WHAT IS BEING ASKED | From the listing below, pull each line that includes "example".

SOURCE DATA |
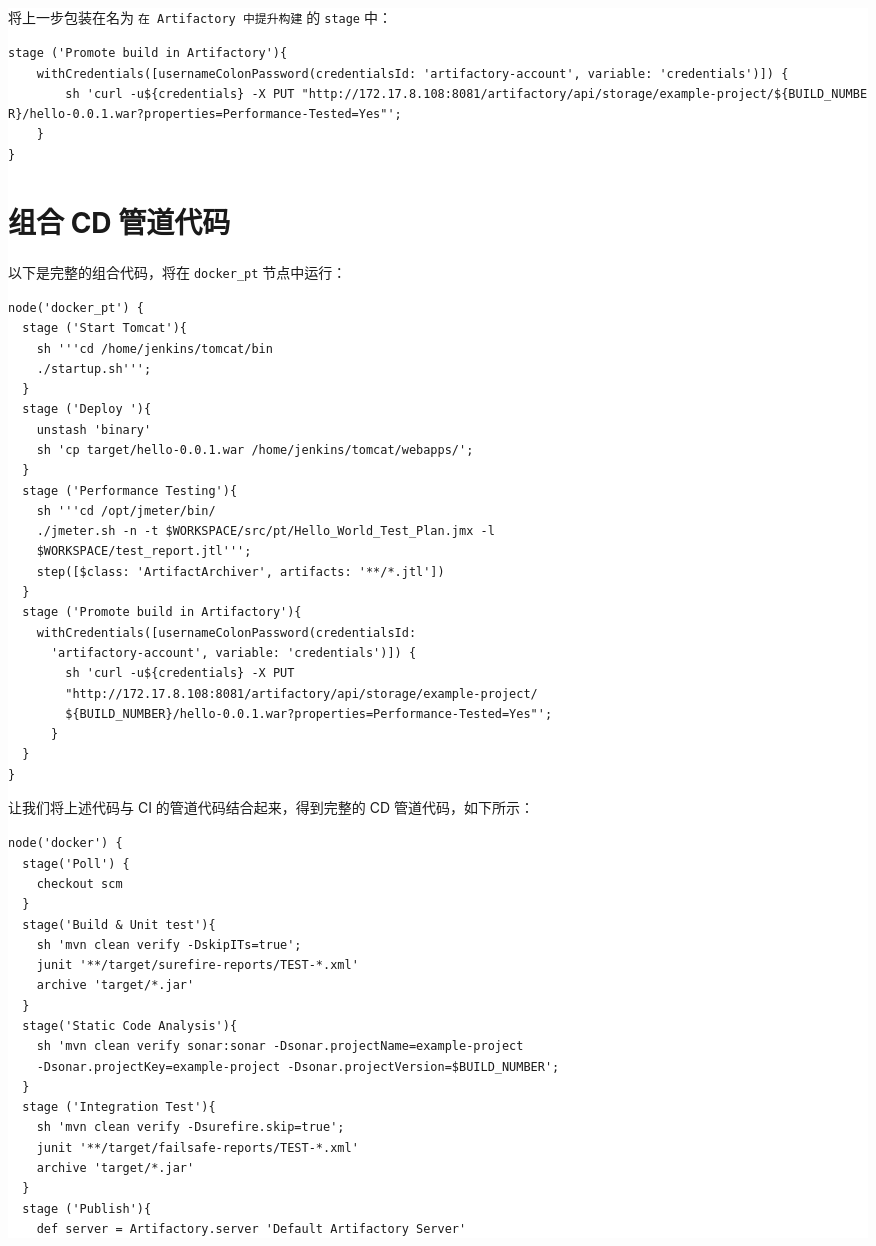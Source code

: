 将上一步包装在名为 `在 Artifactory 中提升构建` 的 `stage` 中：

```
stage ('Promote build in Artifactory'){
    withCredentials([usernameColonPassword(credentialsId: 'artifactory-account', variable: 'credentials')]) {
        sh 'curl -u${credentials} -X PUT "http://172.17.8.108:8081/artifactory/api/storage/example-project/${BUILD_NUMBER}/hello-0.0.1.war?properties=Performance-Tested=Yes"';
    }
}
```

# 组合 CD 管道代码

以下是完整的组合代码，将在 `docker_pt` 节点中运行：

```
node('docker_pt') {
  stage ('Start Tomcat'){
    sh '''cd /home/jenkins/tomcat/bin
    ./startup.sh''';
  }
  stage ('Deploy '){
    unstash 'binary'
    sh 'cp target/hello-0.0.1.war /home/jenkins/tomcat/webapps/';
  }
  stage ('Performance Testing'){
    sh '''cd /opt/jmeter/bin/
    ./jmeter.sh -n -t $WORKSPACE/src/pt/Hello_World_Test_Plan.jmx -l
    $WORKSPACE/test_report.jtl''';
    step([$class: 'ArtifactArchiver', artifacts: '**/*.jtl'])
  }
  stage ('Promote build in Artifactory'){
    withCredentials([usernameColonPassword(credentialsId:
      'artifactory-account', variable: 'credentials')]) {
        sh 'curl -u${credentials} -X PUT
        "http://172.17.8.108:8081/artifactory/api/storage/example-project/
        ${BUILD_NUMBER}/hello-0.0.1.war?properties=Performance-Tested=Yes"';
      }
  }
}
```

让我们将上述代码与 CI 的管道代码结合起来，得到完整的 CD 管道代码，如下所示：

```
node('docker') {
  stage('Poll') {
    checkout scm
  }
  stage('Build & Unit test'){
    sh 'mvn clean verify -DskipITs=true';
    junit '**/target/surefire-reports/TEST-*.xml'
    archive 'target/*.jar'
  }
  stage('Static Code Analysis'){
    sh 'mvn clean verify sonar:sonar -Dsonar.projectName=example-project
    -Dsonar.projectKey=example-project -Dsonar.projectVersion=$BUILD_NUMBER';
  }
  stage ('Integration Test'){
    sh 'mvn clean verify -Dsurefire.skip=true';
    junit '**/target/failsafe-reports/TEST-*.xml'
    archive 'target/*.jar'
  }
  stage ('Publish'){
    def server = Artifactory.server 'Default Artifactory Server'
```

SOLUTION TO THIS TASK |
        sh 'curl -u${credentials} -X PUT "http://172.17.8.108:8081/artifactory/api/storage/example-project/${BUILD_NUMBER}/hello-0.0.1.war?properties=Performance-Tested=Yes"';
        "http://172.17.8.108:8081/artifactory/api/storage/example-project/
    sh 'mvn clean verify sonar:sonar -Dsonar.projectName=example-project
    -Dsonar.projectKey=example-project -Dsonar.projectVersion=$BUILD_NUMBER';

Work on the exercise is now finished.